[No, this is not about the Uncertainty Principle of Heisenberg. I’m not qualified for that 🙂 ]
Today I had lunch with a friend at work and she, like me, hates being surrounded by a crowd all the time.
She is married and we have many common friends and we are very like minded in many ways.
Like me, she likes to keep her privacy protected and doesn’t feel comfortable to discuss personal matters easily. As we are best friends and very close, we can count on each other for that and usually do that during lunch time. But our common friends, including her husband, say we are kind of weird, that we run away from people. We laugh together a lot about it.
Most people do the opposite. They feel much better surrounded by many other people all the time or as long as they can.
It’s not that I don’t do that too. I do, in fact I’m very easy going and can start conversation with different kind of people. I just don’t avoid the lonely moments.

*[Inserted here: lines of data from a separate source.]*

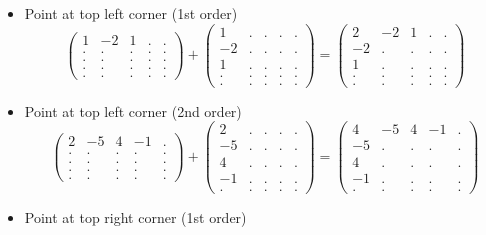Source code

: \begin{itemize}
\item Point at top left corner (1st order)
\[
\begin{pmatrix}
1 & -2 &  1 & . & . \\
. & . &  . & . & . \\
. & . &  . & . & . \\
. & . &  . & . & . \\
. & . &  . & . & . 
\end{pmatrix}
+
\begin{pmatrix}
1 & . &  . & . & . \\
-2 & . &  . & . & . \\
1 & . &  . & . & . \\
. & . &  . & . & . \\
. & . &  . & . & . 
\end{pmatrix}
=
\begin{pmatrix}
2 & -2 &  1 & . & . \\
-2 & . &  . & . & . \\
1 & . &  . & . & . \\
. & . &  . & . & . \\
. & . &  . & . & . 
\end{pmatrix}
\]


\item Point at top left corner (2nd order)
\[
\begin{pmatrix}
2 & -5 &  4 & -1 & . \\
. & . &  . & . & . \\
. & . &  . & . & . \\
. & . &  . & . & . \\
. & . &  . & . & . 
\end{pmatrix}
+
\begin{pmatrix}
2 & . &  . & . & . \\
-5 & . &  . & . & . \\
4 & . &  . & . & . \\
-1 & . &  . & . & . \\
. & . &  . & . & . 
\end{pmatrix}
=
\begin{pmatrix}
4 & -5 &  4 & -1 & . \\
-5 & . &  . & . & . \\
4 & . &  . & . & . \\
-1 & . &  . & . & . \\
. & . &  . & . & . 
\end{pmatrix}
\]




\item Point at top right corner (1st order)


\end{itemize}
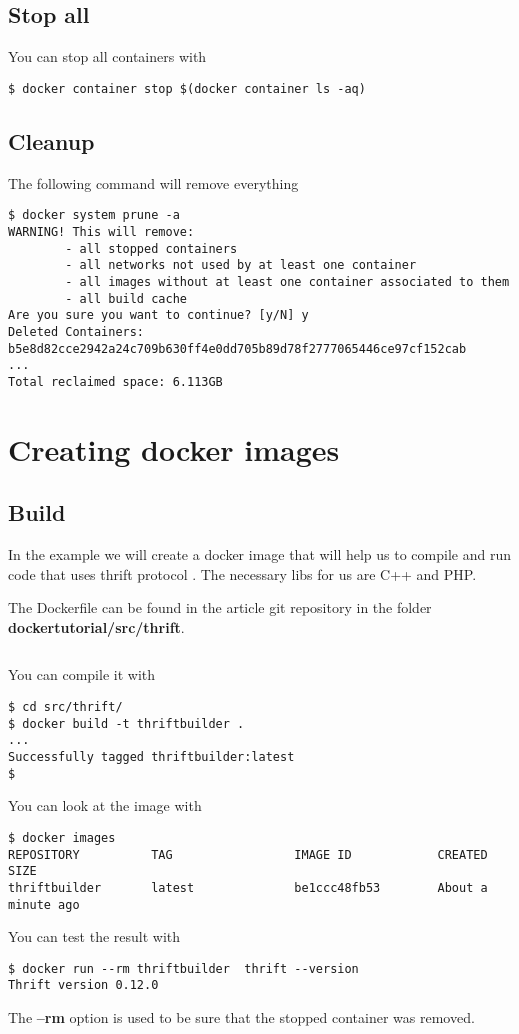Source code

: \documentclass[14pt,a4paper]{article}
\begin{document}
\subsection{Stop all}
You can stop all containers with
\begin{verbatim}
$ docker container stop $(docker container ls -aq)
\end{verbatim}

\subsection{Cleanup}
The following command will remove everything
\begin{verbatim}
$ docker system prune -a
WARNING! This will remove:
        - all stopped containers
        - all networks not used by at least one container
        - all images without at least one container associated to them
        - all build cache
Are you sure you want to continue? [y/N] y
Deleted Containers:
b5e8d82cce2942a24c709b630ff4e0dd705b89d78f2777065446ce97cf152cab
...
Total reclaimed space: 6.113GB
\end{verbatim}

\section{Creating docker images}

\subsection{Build}
In the example we will create a docker image that will help us to
compile and run code that uses thrift protocol \cite{apache:thrift}.
The necessary libs for us are C++ and PHP. 

The Dockerfile can be found in the article git
repository \cite{github:articles_ivanmurashko} in the folder 
\textbf{dockertutorial/src/thrift}.
\inputminted{shell}{./src/thrift/Dockerfile}
You can compile it with 
\begin{verbatim}
$ cd src/thrift/
$ docker build -t thriftbuilder .
...
Successfully tagged thriftbuilder:latest
$
\end{verbatim}
You can look at the image with 
\begin{verbatim}
$ docker images
REPOSITORY          TAG                 IMAGE ID            CREATED              SIZE
thriftbuilder       latest              be1ccc48fb53        About a
minute ago
\end{verbatim}
You can test the result with
\begin{verbatim}
$ docker run --rm thriftbuilder  thrift --version
Thrift version 0.12.0
\end{verbatim}
The \textbf{--rm} option is used to be sure that the stopped container
was removed.  
\end{document}
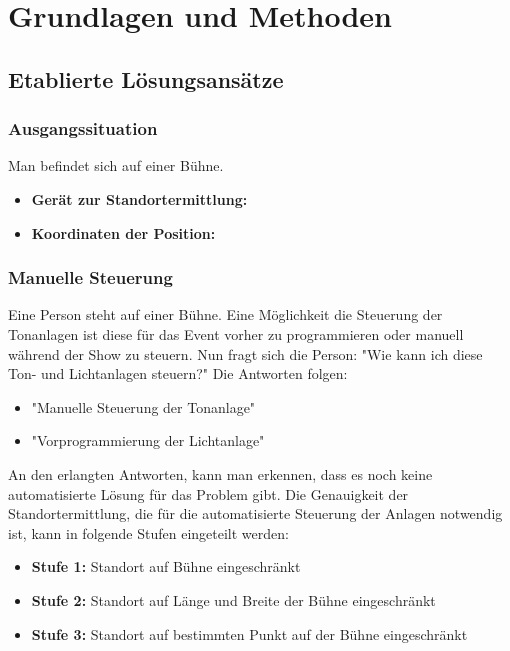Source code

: 
\pagestyle{fancy} \frenchspacing
\renewcommand{\chaptermark}[1]{\markboth{#1}{}}

\renewcommand{\textfraction}{0}
\renewcommand{\floatpagefraction}{0.999}
\renewcommand{\topfraction}{0.7}
\renewcommand{\bottomfraction}{0.999}
\lfoot{}

\chapter{Grundlagen und Methoden}

\section{Etablierte Lösungsansätze}

\subsection{Ausgangssituation}

Man befindet sich auf einer Bühne. 
\begin{itemize}
	\item \textbf{Gerät zur Standortermittlung: } 
	\item \textbf{Koordinaten der Position: }
\end{itemize}

\subsection{Manuelle Steuerung}
Eine Person steht auf einer Bühne. Eine Möglichkeit die Steuerung der Tonanlagen ist diese für das Event vorher zu programmieren oder manuell während der Show zu steuern. Nun fragt sich die Person: "Wie kann ich diese Ton- und Lichtanlagen steuern?" Die Antworten folgen:

\begin{itemize}
	\item "Manuelle Steuerung der Tonanlage"
	\item "Vorprogrammierung der Lichtanlage"
\end{itemize}

An den erlangten Antworten, kann man erkennen, dass es noch keine automatisierte Lösung für das Problem gibt. Die Genauigkeit der Standortermittlung, die für die automatisierte Steuerung der Anlagen notwendig ist, kann in folgende Stufen eingeteilt werden: 

\begin{itemize}
	\item \textbf{Stufe 1: }Standort auf Bühne eingeschränkt
	\item \textbf{Stufe 2: }Standort auf Länge und Breite der Bühne eingeschränkt
	\item \textbf{Stufe 3: }Standort auf bestimmten Punkt auf der Bühne eingeschränkt
\end{itemize}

I was thinking about it. It’s a good escape indeed. Maybe many people avoid that unique sensation of being yourself for much long.
I think while we are involved in many activities and surrounded by other people we forget that sensation, we kind of mix with everything else around. The part becomes the whole.
Being alone inevitably takes to that sensation of being a unique part, the sensation that no one else in the world can have or share with you, the awareness of who you are.
True friendship and love are the closest one can get of sharing it with someone else.